*TASK BRIEF*
Repeat exactly the opening lines of the records, ending with the line that contains "https://github.com/helidon-io/helidon".
DATASET EXCERPTS below:
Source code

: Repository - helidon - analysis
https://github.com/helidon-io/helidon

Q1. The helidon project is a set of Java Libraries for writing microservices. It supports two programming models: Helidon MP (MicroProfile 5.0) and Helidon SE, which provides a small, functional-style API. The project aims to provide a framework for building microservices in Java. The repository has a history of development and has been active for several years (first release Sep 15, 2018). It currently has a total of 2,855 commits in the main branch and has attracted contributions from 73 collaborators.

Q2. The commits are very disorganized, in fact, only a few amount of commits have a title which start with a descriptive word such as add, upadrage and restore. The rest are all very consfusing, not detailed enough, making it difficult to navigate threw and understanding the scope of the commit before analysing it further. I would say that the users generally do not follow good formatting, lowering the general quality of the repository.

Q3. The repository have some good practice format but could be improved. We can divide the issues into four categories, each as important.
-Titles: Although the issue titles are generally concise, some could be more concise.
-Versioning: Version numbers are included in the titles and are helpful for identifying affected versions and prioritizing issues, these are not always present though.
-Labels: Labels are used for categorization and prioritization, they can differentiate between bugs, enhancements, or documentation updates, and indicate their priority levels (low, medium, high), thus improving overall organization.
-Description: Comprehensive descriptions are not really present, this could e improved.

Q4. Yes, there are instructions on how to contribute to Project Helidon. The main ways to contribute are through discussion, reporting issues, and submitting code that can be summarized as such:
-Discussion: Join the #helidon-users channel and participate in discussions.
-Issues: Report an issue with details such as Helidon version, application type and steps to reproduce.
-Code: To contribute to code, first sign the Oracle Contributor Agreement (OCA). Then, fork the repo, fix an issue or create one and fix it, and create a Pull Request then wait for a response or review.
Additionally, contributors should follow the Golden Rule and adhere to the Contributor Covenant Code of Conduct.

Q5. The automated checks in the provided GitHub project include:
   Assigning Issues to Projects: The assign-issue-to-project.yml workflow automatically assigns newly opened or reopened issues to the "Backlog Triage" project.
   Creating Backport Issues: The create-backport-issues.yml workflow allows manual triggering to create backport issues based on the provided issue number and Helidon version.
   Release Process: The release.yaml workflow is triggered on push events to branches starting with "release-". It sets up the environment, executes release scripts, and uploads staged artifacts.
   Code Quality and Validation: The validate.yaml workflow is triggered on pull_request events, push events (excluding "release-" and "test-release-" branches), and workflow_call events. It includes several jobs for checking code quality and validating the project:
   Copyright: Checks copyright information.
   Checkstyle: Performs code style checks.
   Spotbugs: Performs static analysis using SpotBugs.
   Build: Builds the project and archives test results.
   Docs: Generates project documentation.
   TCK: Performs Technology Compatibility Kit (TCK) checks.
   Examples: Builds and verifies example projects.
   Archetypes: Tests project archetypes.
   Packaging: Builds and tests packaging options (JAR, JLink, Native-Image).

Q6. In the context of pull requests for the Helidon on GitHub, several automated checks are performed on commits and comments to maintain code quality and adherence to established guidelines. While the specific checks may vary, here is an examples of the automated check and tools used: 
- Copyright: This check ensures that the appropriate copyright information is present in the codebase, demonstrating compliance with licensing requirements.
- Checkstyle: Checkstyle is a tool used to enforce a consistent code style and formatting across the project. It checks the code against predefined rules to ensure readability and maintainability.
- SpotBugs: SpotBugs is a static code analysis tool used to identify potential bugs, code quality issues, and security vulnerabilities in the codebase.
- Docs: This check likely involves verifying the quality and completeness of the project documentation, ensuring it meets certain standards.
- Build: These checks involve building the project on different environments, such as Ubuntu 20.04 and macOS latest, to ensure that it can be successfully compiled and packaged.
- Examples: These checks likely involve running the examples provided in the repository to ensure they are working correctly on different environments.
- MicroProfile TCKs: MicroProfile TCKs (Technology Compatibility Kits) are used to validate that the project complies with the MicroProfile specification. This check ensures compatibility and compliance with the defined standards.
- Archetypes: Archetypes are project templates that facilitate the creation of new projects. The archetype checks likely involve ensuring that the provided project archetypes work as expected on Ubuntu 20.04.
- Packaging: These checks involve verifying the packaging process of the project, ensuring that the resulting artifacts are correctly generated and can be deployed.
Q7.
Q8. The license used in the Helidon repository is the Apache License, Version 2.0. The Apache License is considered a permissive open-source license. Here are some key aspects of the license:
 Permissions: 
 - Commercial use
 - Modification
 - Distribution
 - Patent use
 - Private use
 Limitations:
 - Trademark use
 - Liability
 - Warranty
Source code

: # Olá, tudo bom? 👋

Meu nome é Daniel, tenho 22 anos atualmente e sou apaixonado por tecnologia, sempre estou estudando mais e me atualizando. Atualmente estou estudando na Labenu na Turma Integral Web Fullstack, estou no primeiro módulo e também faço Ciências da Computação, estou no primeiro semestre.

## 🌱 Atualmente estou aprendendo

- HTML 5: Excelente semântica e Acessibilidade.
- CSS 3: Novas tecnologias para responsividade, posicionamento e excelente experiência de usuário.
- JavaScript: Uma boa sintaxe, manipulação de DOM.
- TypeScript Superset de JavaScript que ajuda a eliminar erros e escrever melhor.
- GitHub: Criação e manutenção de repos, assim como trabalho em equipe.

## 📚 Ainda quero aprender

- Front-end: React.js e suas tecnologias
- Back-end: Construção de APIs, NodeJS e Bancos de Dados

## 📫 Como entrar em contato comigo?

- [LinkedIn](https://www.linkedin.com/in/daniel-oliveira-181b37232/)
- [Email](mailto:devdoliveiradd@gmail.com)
End of DATASET EXCERPTS.
*ANSWER SECTION*
Source code

: Repository - helidon - analysis
https://github.com/helidon-io/helidon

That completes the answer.